[Opening Source records section]

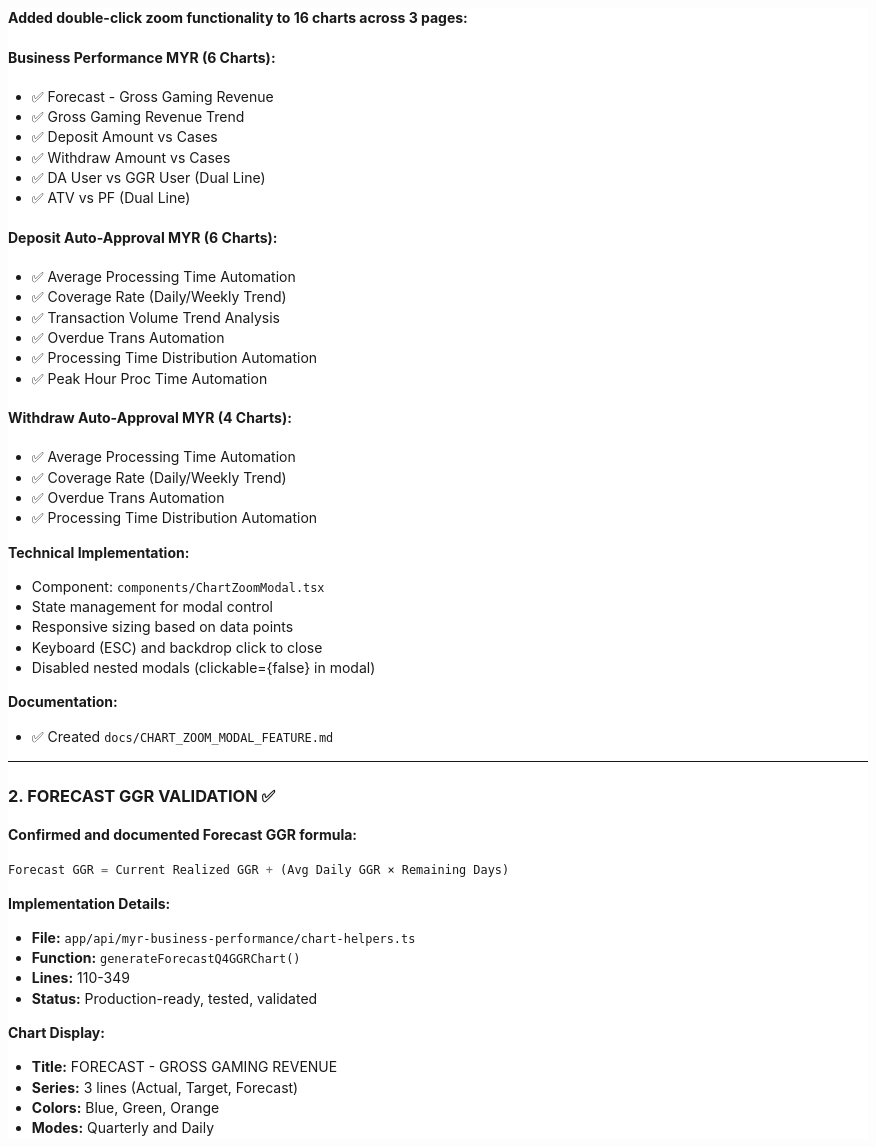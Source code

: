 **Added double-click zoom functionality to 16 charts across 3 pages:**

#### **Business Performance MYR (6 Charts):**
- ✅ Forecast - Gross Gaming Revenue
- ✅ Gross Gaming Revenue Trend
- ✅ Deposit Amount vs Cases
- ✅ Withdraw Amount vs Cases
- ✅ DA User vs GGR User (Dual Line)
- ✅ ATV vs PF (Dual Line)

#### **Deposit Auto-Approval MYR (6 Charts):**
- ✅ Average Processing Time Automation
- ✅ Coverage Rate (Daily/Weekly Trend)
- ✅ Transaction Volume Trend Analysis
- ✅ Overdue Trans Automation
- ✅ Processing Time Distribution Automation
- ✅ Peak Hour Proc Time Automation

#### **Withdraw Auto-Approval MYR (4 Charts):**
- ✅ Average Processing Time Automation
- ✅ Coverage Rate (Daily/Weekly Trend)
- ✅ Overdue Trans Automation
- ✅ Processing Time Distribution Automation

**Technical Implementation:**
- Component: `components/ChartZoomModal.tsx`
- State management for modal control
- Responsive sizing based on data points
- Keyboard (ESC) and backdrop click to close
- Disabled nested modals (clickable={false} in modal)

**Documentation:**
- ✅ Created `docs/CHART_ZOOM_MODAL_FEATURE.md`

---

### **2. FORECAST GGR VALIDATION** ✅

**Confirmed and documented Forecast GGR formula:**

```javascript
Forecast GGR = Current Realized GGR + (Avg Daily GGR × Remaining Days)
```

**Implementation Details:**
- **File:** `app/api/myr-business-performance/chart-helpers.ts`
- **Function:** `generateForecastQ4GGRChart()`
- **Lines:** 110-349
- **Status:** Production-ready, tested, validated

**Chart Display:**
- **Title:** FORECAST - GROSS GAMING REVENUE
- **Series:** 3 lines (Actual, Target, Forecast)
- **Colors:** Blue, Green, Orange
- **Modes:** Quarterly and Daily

[Closing Source records section]
[Opening Source records section]

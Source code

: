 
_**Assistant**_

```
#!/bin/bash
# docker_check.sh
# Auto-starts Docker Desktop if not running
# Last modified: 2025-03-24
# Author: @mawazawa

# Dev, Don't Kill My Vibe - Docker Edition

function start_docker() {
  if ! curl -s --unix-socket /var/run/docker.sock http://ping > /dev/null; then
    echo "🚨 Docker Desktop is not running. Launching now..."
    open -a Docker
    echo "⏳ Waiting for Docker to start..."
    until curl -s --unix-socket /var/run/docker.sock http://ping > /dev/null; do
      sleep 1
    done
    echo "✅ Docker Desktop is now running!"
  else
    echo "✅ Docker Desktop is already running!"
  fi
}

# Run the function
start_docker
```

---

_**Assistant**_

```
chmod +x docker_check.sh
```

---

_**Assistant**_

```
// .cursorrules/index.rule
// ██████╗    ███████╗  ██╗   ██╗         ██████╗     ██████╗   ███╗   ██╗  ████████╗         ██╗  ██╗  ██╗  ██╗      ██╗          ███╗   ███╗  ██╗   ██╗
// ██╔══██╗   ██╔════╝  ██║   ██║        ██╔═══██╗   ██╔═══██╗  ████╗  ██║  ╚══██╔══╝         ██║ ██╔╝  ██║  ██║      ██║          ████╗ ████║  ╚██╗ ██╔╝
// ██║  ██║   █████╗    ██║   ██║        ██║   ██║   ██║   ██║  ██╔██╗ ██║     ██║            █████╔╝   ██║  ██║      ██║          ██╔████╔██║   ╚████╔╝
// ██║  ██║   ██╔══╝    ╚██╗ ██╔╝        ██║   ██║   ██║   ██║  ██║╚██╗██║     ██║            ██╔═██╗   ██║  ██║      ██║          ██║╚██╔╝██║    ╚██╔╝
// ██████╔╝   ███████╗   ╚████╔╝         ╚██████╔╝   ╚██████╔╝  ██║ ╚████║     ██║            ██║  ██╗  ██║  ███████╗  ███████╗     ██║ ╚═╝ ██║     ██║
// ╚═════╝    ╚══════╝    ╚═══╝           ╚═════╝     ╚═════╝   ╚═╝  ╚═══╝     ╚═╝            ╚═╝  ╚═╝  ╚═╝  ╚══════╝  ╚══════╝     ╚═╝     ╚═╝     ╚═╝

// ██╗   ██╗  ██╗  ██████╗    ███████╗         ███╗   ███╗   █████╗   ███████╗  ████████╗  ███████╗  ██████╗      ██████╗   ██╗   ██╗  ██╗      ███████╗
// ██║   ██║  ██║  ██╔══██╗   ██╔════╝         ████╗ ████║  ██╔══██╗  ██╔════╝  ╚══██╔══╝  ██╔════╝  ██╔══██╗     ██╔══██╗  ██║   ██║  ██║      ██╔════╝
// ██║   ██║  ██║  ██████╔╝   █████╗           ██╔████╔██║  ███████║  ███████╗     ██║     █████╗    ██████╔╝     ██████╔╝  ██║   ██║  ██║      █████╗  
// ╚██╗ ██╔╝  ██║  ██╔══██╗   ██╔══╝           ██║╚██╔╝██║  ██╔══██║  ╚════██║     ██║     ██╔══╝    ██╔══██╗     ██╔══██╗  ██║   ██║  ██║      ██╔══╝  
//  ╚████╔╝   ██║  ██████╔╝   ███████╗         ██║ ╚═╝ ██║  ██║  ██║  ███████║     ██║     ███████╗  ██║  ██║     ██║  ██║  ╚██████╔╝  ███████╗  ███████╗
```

[Closing Source records section]
[Opening Source records section]

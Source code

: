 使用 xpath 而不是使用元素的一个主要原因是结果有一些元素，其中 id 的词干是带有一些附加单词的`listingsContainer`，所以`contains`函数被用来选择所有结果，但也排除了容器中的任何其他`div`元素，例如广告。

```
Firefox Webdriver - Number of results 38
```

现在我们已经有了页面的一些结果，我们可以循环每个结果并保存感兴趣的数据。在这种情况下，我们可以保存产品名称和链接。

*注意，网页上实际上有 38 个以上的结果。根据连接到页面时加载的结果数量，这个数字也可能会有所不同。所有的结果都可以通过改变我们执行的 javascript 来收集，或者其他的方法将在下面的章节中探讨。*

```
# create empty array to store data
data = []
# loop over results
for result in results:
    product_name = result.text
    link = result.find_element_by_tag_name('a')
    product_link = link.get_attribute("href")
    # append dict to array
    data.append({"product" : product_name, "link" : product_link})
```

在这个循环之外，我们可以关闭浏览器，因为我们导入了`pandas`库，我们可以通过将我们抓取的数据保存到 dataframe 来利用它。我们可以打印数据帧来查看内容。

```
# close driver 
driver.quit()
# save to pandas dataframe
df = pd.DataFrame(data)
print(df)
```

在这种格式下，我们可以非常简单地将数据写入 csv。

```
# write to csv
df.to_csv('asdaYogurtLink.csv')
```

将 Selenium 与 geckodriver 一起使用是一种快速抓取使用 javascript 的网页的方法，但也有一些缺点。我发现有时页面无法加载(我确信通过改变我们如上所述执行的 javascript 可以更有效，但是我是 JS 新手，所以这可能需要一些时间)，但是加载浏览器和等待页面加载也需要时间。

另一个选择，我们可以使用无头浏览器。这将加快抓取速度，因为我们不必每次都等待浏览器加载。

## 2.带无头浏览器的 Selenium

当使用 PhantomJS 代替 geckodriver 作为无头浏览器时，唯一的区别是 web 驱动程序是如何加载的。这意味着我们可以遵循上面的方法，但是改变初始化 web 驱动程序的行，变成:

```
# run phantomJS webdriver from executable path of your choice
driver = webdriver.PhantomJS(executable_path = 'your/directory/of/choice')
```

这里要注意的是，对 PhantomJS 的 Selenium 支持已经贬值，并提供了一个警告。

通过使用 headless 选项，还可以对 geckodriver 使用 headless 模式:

[Closing Source records section]

What is expected
Among the entries above, the lines between the ones containing "现在我们已经有了页面的一些结" and "将 Selenium 与", inclusive, are to be transcribed exactly. No other line is to be given.

Reply
现在我们已经有了页面的一些结果，我们可以循环每个结果并保存感兴趣的数据。在这种情况下，我们可以保存产品名称和链接。

*注意，网页上实际上有 38 个以上的结果。根据连接到页面时加载的结果数量，这个数字也可能会有所不同。所有的结果都可以通过改变我们执行的 javascript 来收集，或者其他的方法将在下面的章节中探讨。*

```
# create empty array to store data
data = []
# loop over results
for result in results:
    product_name = result.text
    link = result.find_element_by_tag_name('a')
    product_link = link.get_attribute("href")
    # append dict to array
    data.append({"product" : product_name, "link" : product_link})
```

在这个循环之外，我们可以关闭浏览器，因为我们导入了`pandas`库，我们可以通过将我们抓取的数据保存到 dataframe 来利用它。我们可以打印数据帧来查看内容。

```
# close driver 
driver.quit()
# save to pandas dataframe
df = pd.DataFrame(data)
print(df)
```

在这种格式下，我们可以非常简单地将数据写入 csv。

```
# write to csv
df.to_csv('asdaYogurtLink.csv')
```

将 Selenium 与 geckodriver 一起使用是一种快速抓取使用 javascript 的网页的方法，但也有一些缺点。我发现有时页面无法加载(我确信通过改变我们如上所述执行的 javascript 可以更有效，但是我是 JS 新手，所以这可能需要一些时间)，但是加载浏览器和等待页面加载也需要时间。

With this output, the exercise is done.